We’re about to finish up a major infrastructure redesign here at Webmail and one of the last parts involved is creating a new and improved logging system. In a nutshell, we need a centralized log database that will allow us to easily search and manage enormous log files on all of our servers. After a few months of development, we finally implemented a solution last week.
Without getting too technical here is how this works: every night, a Perl script runs for about an hour—that generates all of the statistical data for the previous day using the log data in the database. There’s also an Apache web server running a PHP-based query tool that allows us to run live queries on the databases whenever we need information. Well I at least tried not to get too technical.

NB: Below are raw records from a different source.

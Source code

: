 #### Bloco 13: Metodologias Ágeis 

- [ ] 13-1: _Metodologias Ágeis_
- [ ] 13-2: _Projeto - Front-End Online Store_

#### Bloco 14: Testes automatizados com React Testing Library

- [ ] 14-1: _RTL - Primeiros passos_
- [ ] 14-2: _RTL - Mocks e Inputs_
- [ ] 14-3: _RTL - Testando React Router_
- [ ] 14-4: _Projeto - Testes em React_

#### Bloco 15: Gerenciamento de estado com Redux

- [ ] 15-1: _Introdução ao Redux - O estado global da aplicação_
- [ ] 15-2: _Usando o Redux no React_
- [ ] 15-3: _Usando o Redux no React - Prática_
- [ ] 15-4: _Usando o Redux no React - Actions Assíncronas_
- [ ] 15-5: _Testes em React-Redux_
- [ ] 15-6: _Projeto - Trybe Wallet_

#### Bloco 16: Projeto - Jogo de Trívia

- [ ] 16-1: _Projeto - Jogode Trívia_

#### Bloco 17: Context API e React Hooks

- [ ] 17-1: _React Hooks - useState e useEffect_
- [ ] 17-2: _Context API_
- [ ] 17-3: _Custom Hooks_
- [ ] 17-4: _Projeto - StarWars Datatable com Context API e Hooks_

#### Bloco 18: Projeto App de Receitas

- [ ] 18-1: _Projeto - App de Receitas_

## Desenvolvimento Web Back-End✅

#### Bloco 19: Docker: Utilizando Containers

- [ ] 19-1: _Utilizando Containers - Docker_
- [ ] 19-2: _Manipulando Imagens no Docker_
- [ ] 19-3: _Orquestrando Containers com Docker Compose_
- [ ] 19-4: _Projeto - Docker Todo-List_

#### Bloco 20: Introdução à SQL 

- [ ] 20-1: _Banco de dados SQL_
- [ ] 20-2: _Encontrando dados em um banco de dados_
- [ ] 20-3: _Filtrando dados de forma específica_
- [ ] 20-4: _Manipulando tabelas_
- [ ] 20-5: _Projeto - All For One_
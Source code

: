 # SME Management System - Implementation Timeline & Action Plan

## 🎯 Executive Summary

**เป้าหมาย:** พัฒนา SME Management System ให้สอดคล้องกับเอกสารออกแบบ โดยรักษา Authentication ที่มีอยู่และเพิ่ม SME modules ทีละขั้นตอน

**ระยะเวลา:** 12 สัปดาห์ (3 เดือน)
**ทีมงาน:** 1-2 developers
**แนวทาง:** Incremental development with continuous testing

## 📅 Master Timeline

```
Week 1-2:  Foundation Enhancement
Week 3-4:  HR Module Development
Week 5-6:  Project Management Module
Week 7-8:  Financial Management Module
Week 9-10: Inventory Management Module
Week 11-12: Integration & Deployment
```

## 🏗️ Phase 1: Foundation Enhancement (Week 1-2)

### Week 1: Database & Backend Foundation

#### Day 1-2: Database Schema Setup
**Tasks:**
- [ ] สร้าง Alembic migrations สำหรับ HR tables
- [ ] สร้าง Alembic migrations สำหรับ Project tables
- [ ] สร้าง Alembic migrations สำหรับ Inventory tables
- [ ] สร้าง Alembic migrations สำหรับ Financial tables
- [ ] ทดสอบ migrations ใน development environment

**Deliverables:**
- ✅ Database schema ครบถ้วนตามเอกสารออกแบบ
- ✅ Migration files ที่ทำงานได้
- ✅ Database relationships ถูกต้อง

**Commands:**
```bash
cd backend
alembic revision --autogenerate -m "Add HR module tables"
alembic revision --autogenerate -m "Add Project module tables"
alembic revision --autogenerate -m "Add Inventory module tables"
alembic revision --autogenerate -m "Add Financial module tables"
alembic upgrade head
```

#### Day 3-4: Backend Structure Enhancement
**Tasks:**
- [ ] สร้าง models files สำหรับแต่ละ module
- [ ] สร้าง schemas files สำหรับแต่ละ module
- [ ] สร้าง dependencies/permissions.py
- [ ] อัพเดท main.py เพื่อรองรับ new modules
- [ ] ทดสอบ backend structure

So, how awesome is this? Very! Now, all of our servers send their log data to a single server whose sole purpose is to log all email data. Once the data gets across the network to the log server, it is inserted at a very fast rate into the database. This database then allows us to do two things:
– Create daily statistical information about the number of emails received, the number of viruses detected, the number of spam emails caught, etc. This information is made available for email administrators inside the Control Panel.
– Provide our customer support team with the ability to troubleshoot every single email that ever enters or leaves our system.
– As importantly, we learned a TON about large data sets which will play a huge role in our next infrastructure project, code-named Mercury (more on that later).
By the way, we insert roughly 500,000 records in about 30 seconds of real time. Not too shabby.